Source texts of formatted documents ::
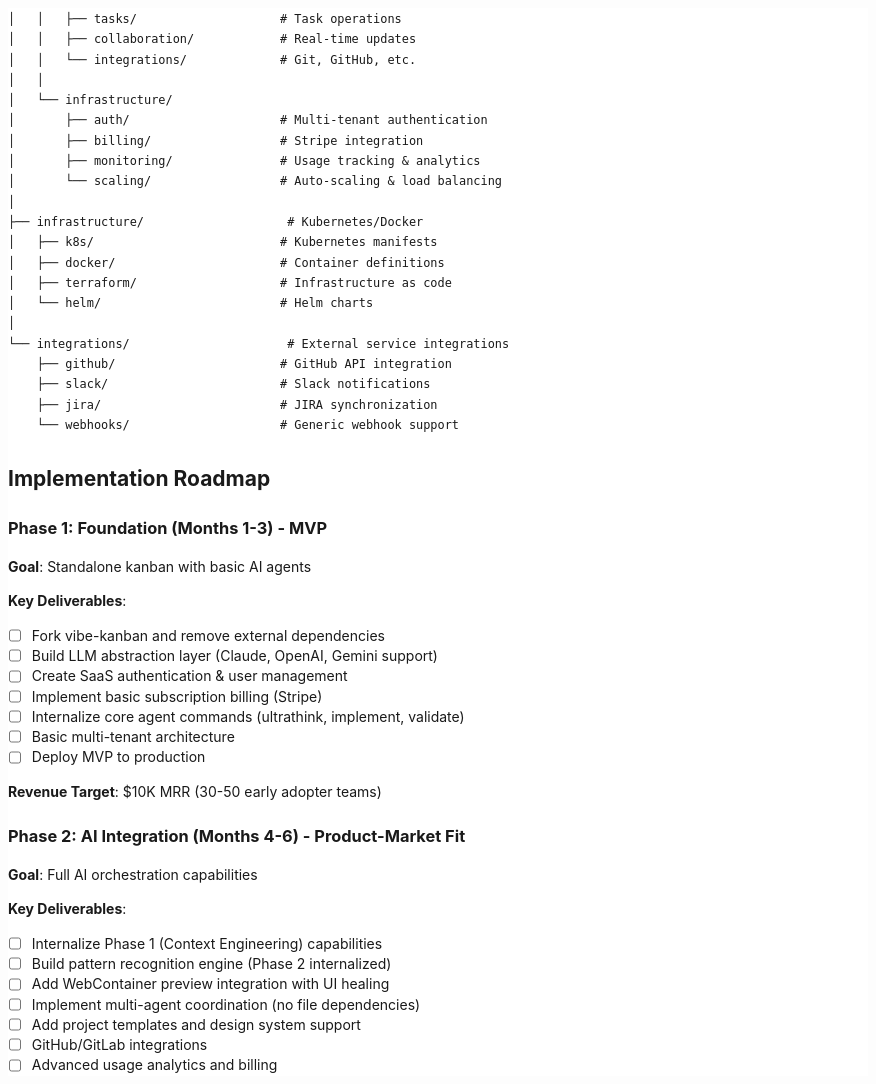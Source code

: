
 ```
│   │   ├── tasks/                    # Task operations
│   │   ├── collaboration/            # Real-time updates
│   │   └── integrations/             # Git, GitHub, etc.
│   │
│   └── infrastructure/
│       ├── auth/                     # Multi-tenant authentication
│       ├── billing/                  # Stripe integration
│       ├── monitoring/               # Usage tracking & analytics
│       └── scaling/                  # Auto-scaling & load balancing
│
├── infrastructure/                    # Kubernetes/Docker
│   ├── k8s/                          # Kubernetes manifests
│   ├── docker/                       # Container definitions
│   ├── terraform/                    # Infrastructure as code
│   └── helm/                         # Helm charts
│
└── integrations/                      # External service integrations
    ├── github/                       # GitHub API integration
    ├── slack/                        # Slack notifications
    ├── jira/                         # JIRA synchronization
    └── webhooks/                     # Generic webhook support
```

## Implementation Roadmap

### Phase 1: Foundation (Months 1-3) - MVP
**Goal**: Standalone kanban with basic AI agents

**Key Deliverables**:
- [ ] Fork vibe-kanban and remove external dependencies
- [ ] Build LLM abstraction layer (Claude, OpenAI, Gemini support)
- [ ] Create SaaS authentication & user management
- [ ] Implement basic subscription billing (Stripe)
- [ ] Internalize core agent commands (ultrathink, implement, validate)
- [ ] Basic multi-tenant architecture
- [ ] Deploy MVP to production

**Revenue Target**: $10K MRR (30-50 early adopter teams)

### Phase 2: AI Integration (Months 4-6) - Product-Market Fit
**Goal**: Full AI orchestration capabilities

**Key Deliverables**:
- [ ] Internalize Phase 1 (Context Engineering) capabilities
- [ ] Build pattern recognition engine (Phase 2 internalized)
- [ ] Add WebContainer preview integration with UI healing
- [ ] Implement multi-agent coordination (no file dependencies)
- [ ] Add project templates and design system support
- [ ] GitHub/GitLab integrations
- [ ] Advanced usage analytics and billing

Aim of the exercise :: Reproduce every record word for word. The copy must contain no pictures.

Solution ::
Source code

:
 ```
│   │   ├── tasks/                    # Task operations
│   │   ├── collaboration/            # Real-time updates
│   │   └── integrations/             # Git, GitHub, etc.
│   │
│   └── infrastructure/
│       ├── auth/                     # Multi-tenant authentication
│       ├── billing/                  # Stripe integration
│       ├── monitoring/               # Usage tracking & analytics
│       └── scaling/                  # Auto-scaling & load balancing
│
├── infrastructure/                    # Kubernetes/Docker
│   ├── k8s/                          # Kubernetes manifests
│   ├── docker/                       # Container definitions
│   ├── terraform/                    # Infrastructure as code
│   └── helm/                         # Helm charts
│
└── integrations/                      # External service integrations
    ├── github/                       # GitHub API integration
    ├── slack/                        # Slack notifications
    ├── jira/                         # JIRA synchronization
    └── webhooks/                     # Generic webhook support
```

## Implementation Roadmap

### Phase 1: Foundation (Months 1-3) - MVP
**Goal**: Standalone kanban with basic AI agents

**Key Deliverables**:
- [ ] Fork vibe-kanban and remove external dependencies
- [ ] Build LLM abstraction layer (Claude, OpenAI, Gemini support)
- [ ] Create SaaS authentication & user management
- [ ] Implement basic subscription billing (Stripe)
- [ ] Internalize core agent commands (ultrathink, implement, validate)
- [ ] Basic multi-tenant architecture
- [ ] Deploy MVP to production

**Revenue Target**: $10K MRR (30-50 early adopter teams)

### Phase 2: AI Integration (Months 4-6) - Product-Market Fit
**Goal**: Full AI orchestration capabilities

**Key Deliverables**:
- [ ] Internalize Phase 1 (Context Engineering) capabilities
- [ ] Build pattern recognition engine (Phase 2 internalized)
- [ ] Add WebContainer preview integration with UI healing
- [ ] Implement multi-agent coordination (no file dependencies)
- [ ] Add project templates and design system support
- [ ] GitHub/GitLab integrations
- [ ] Advanced usage analytics and billing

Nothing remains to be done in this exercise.